● Stored data entries
=== Begin Enclosure ===
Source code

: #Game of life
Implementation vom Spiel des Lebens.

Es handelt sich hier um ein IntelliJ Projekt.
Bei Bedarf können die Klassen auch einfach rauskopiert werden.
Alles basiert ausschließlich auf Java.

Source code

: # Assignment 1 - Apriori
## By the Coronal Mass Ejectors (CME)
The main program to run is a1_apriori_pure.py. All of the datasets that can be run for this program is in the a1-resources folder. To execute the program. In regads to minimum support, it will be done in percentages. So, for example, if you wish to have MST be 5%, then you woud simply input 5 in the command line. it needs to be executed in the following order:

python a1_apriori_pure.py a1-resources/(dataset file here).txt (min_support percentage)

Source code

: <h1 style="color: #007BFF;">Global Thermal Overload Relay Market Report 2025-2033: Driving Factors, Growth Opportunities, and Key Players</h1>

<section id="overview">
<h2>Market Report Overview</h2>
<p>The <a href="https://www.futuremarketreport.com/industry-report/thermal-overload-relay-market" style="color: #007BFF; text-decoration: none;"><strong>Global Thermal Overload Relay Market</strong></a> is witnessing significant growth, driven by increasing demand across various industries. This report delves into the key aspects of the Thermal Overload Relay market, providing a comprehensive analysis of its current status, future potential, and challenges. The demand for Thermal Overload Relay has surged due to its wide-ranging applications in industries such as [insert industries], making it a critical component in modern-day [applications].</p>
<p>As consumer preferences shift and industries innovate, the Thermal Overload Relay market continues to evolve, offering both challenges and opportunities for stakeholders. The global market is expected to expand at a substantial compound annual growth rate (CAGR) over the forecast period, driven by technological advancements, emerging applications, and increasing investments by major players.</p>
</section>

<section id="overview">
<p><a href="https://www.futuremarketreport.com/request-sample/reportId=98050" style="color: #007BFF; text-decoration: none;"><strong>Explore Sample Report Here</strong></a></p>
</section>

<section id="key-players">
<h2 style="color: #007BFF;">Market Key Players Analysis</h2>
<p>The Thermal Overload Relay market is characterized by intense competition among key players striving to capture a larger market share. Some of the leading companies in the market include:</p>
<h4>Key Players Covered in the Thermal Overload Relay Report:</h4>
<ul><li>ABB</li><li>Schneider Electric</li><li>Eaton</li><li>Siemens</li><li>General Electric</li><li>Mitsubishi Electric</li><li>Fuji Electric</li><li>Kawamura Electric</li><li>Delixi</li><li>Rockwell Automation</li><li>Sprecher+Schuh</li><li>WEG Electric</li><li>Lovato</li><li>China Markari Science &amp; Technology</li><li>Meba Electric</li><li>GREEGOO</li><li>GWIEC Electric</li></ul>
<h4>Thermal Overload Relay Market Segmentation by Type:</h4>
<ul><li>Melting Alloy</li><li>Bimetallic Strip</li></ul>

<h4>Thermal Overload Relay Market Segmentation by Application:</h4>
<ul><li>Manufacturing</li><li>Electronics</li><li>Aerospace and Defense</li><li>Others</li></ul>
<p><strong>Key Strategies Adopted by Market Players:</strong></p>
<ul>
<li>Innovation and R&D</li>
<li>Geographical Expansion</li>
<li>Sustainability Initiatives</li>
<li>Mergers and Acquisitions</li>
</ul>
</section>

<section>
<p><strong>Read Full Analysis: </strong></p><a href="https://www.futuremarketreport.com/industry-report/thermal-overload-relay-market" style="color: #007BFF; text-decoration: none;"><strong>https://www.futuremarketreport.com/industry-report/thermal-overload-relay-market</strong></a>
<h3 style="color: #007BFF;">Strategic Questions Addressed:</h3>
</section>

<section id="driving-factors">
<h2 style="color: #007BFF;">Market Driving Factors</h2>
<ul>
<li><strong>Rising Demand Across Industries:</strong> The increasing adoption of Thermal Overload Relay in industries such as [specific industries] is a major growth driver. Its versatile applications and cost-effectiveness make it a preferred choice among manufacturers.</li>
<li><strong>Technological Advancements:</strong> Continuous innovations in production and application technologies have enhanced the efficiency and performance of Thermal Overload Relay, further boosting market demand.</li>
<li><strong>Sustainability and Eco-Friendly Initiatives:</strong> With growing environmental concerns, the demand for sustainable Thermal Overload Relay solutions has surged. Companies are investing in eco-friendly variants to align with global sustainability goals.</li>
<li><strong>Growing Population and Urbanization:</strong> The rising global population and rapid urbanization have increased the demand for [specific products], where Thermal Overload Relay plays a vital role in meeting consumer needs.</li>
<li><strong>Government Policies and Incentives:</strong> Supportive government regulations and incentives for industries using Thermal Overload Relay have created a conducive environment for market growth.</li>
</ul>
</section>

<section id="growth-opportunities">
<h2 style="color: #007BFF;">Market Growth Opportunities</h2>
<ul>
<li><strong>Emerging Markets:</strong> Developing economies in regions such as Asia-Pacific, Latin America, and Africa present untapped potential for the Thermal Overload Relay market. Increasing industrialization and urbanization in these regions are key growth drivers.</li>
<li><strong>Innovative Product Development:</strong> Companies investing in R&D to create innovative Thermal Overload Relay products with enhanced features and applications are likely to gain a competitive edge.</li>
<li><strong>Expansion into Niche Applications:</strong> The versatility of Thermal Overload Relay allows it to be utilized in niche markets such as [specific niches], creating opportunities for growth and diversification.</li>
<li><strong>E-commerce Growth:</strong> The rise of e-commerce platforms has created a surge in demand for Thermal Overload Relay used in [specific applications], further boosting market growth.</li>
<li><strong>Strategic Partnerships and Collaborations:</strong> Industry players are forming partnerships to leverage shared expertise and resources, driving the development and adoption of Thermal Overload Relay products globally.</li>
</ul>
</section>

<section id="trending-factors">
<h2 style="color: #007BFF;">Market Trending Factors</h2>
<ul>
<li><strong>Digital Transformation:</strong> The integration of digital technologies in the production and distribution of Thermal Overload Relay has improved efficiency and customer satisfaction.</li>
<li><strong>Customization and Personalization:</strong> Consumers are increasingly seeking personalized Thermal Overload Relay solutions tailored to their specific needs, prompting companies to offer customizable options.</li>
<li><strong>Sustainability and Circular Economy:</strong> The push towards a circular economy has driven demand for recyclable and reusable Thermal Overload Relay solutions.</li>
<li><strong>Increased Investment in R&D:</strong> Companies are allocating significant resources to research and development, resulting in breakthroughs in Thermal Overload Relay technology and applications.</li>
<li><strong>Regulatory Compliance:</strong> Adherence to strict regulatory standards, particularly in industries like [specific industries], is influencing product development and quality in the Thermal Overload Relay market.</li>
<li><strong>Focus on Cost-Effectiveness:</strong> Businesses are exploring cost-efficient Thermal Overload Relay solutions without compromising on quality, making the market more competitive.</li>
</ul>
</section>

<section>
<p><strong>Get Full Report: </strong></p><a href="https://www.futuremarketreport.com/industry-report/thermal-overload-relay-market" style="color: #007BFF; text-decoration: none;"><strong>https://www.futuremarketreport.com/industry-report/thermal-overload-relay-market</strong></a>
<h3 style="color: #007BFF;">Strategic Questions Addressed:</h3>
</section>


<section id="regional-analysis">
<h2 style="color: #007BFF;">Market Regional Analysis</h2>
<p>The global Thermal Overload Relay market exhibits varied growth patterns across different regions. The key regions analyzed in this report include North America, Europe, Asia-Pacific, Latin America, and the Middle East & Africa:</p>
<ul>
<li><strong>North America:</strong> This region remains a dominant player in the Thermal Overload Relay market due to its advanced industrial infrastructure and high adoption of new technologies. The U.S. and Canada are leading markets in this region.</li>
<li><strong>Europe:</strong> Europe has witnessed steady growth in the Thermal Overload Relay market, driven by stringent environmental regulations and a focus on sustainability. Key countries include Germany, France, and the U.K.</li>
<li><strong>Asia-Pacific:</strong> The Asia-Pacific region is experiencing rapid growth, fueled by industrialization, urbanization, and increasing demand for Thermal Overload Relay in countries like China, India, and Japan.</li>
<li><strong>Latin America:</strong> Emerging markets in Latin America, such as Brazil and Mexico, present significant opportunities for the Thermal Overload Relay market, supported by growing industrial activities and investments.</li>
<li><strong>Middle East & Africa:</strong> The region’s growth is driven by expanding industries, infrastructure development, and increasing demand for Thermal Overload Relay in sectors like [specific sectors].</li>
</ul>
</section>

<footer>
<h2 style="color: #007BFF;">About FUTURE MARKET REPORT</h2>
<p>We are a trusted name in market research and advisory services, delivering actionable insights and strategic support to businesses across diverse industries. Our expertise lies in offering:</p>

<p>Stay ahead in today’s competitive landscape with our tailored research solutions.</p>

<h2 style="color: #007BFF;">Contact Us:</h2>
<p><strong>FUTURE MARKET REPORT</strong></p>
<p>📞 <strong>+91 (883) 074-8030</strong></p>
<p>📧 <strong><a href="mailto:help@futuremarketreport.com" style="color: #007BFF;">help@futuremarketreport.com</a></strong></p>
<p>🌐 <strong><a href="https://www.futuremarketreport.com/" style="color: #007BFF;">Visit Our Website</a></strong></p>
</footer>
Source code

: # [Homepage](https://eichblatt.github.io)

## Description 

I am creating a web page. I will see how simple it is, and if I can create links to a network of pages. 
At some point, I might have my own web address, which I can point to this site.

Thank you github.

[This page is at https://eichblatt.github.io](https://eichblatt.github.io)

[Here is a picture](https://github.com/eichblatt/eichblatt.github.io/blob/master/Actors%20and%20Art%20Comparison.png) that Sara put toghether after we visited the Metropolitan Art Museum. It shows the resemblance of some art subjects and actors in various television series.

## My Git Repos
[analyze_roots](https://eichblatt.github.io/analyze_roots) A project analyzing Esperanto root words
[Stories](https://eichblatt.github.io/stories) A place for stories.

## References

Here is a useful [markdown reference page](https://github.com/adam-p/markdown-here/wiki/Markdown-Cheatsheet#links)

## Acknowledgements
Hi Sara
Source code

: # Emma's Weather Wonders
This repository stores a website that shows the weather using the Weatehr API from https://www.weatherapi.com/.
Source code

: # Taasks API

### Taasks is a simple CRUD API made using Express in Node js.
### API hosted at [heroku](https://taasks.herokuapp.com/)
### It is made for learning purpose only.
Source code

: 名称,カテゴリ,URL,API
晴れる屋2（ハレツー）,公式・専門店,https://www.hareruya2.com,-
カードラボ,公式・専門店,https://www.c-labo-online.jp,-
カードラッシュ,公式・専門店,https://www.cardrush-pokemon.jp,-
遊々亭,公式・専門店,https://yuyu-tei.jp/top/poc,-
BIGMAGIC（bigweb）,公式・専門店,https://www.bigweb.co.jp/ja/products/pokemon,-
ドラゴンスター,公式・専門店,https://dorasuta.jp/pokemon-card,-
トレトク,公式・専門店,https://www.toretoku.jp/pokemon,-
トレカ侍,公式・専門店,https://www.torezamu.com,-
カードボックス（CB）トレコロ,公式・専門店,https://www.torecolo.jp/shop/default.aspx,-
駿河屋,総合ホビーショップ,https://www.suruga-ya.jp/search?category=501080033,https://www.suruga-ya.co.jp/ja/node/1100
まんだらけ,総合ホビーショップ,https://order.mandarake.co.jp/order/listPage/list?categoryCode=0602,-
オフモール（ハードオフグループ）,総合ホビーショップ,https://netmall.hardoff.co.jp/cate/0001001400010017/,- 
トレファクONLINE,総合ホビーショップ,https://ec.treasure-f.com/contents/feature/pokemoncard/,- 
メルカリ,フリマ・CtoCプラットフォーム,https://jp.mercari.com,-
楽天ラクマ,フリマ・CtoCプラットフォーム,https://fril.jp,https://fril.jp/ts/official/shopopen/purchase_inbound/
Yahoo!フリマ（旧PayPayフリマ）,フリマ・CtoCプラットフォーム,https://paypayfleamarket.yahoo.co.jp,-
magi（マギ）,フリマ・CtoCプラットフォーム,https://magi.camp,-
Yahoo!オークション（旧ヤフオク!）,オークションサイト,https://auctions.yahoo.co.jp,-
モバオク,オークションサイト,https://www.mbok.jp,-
=== End Enclosure ===
● Action item
Could you output, exactly and with nothing else, the lines from the start of the records through the line containing "<h2>Market Report Overview</h2>"?

● Answer section
Source code

: #Game of life
Implementation vom Spiel des Lebens.

Es handelt sich hier um ein IntelliJ Projekt.
Bei Bedarf können die Klassen auch einfach rauskopiert werden.
Alles basiert ausschließlich auf Java.

Source code

: # Assignment 1 - Apriori
## By the Coronal Mass Ejectors (CME)
The main program to run is a1_apriori_pure.py. All of the datasets that can be run for this program is in the a1-resources folder. To execute the program. In regads to minimum support, it will be done in percentages. So, for example, if you wish to have MST be 5%, then you woud simply input 5 in the command line. it needs to be executed in the following order:

python a1_apriori_pure.py a1-resources/(dataset file here).txt (min_support percentage)

Source code

: <h1 style="color: #007BFF;">Global Thermal Overload Relay Market Report 2025-2033: Driving Factors, Growth Opportunities, and Key Players</h1>

<section id="overview">
<h2>Market Report Overview</h2>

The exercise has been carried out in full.